SECURITIES PURCHASE AGREEMENT
THIS SECURITIES PURCHASE AGREEMENT
(this “Agreement”) executed
this [___] day of August 2009 effective as of July 20, 2009, by and among New Media Lottery Services,
Inc., a Delaware corporation, with headquarters located at 0000
Xxxxxxxxxx Xxxxx, Xxxxxxxxxxxx, XX 00000 (the “Company”) and Trafalgar Capital Specialized
Investment Fund, FIS (the “Buyer”).
WHEREAS, the Company and the
Buyer are executing and delivering this Agreement in reliance upon an exemption
from securities registration pursuant to Section 4(2) and/or Rule 506 of
Regulation D (“Regulation D”) as
promulgated by the U.S. Securities and Exchange Commission (the “SEC”) under the
Securities Act of 1933, as amended (the “1933 Act”);
and
WHEREAS, the parties hereto
desire that, upon the terms and subject to the conditions contained herein, the
Company shall issue and sell to the Buyer, and the Buyer shall purchase from the
Company, up to One Million United States Dollars (US$1,000,000) of secured
convertible redeemable debentures (the “Debentures”) from
time to time as provided herein, such Debentures to be in the form of Exhibit A attached hereto;
and
WHEREAS, in connection with
the sale of the Debentures, the Company has agreed to issue 2,000,000 shares of
its convertible preferred stock (the “Preferred Shares”) to
the Buyer in accordance with the terms set forth in that certain letter
agreement dated July 20, 2009 (the “Letter Agreement”)

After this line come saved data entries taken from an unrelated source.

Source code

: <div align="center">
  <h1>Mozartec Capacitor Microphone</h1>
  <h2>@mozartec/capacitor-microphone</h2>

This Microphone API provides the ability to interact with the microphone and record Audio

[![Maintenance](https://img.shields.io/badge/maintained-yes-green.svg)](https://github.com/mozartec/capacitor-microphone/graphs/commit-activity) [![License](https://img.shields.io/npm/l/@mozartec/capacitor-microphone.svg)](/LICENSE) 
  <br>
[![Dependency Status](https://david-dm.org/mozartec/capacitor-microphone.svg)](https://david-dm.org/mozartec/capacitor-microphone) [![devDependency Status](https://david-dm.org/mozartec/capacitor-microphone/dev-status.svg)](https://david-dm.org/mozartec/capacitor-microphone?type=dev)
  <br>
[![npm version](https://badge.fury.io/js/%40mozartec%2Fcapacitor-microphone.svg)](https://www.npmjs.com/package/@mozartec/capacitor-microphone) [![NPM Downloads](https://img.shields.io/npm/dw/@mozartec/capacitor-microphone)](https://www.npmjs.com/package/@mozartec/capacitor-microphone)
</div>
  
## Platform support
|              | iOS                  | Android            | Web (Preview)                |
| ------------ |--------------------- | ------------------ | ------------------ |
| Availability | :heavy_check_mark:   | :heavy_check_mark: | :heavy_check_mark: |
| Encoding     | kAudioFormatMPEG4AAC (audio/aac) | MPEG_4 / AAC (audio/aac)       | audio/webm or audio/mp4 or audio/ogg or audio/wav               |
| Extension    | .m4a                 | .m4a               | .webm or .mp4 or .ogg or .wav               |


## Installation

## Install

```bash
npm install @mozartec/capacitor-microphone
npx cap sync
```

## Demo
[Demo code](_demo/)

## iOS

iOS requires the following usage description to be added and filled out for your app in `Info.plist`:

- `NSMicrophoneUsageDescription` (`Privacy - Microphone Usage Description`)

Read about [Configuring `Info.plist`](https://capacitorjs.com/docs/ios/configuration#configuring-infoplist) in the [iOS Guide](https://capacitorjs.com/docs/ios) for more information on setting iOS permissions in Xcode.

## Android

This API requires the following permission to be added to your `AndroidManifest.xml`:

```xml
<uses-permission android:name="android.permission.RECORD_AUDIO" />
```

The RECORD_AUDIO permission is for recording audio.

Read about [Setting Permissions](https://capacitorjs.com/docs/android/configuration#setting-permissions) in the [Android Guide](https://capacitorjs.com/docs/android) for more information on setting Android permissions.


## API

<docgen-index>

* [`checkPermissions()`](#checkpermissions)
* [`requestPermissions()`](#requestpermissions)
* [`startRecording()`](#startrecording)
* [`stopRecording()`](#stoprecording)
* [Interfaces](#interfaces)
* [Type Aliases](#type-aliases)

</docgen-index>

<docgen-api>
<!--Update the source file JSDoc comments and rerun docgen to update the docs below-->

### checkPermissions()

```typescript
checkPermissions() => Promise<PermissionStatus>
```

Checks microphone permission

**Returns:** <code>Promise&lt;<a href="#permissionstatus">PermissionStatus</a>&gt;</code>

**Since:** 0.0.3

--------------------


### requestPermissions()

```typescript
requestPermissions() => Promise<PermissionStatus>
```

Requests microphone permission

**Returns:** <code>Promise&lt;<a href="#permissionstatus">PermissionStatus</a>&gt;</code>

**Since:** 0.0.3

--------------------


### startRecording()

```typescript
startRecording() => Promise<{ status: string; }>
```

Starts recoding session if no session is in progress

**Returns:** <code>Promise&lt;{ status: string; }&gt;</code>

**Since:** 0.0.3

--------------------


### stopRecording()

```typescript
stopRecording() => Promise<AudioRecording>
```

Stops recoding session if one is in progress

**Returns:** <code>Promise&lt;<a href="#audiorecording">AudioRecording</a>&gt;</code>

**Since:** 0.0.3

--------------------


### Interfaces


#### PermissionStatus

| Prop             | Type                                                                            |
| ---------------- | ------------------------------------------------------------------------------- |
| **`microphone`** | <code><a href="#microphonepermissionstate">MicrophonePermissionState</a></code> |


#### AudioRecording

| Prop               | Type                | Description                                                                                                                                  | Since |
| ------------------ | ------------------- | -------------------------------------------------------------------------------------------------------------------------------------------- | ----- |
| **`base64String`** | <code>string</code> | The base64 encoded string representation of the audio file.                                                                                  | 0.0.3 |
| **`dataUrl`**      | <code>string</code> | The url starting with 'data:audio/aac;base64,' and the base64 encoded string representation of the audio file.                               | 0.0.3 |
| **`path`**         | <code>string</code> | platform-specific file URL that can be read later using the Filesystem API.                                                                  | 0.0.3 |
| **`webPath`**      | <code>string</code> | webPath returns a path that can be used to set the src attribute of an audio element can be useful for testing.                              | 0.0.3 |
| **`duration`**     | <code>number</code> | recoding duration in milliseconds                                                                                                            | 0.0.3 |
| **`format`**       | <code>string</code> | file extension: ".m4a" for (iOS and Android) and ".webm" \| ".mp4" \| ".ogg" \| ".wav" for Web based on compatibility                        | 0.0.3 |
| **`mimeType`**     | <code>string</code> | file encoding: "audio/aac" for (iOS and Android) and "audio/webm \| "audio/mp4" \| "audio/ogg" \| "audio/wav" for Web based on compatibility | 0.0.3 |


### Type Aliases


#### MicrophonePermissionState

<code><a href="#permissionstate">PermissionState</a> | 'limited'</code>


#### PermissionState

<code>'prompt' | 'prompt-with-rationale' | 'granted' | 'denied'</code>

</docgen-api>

entered into by and between the Company and the Buyer; and
WHEREAS, contemporaneously
with the execution and delivery of this Agreement, the parties hereto are
executing and delivering a Security Agreement (the “Security Agreement”)
pursuant to which the Company has agreed to provide the Buyer with a security
interest in the Pledged Collateral (as defined in the Security Agreement) to
secure the Company’s obligations under this Agreement, the Debentures and any
other obligations of the Company to the Buyer; and
WHEREAS, this Agreement, the
Debentures, the Letter Agreement, the Settlement Escrow Agreement (once
executed) and each additional Security Instrument (as defined in Section 5(o)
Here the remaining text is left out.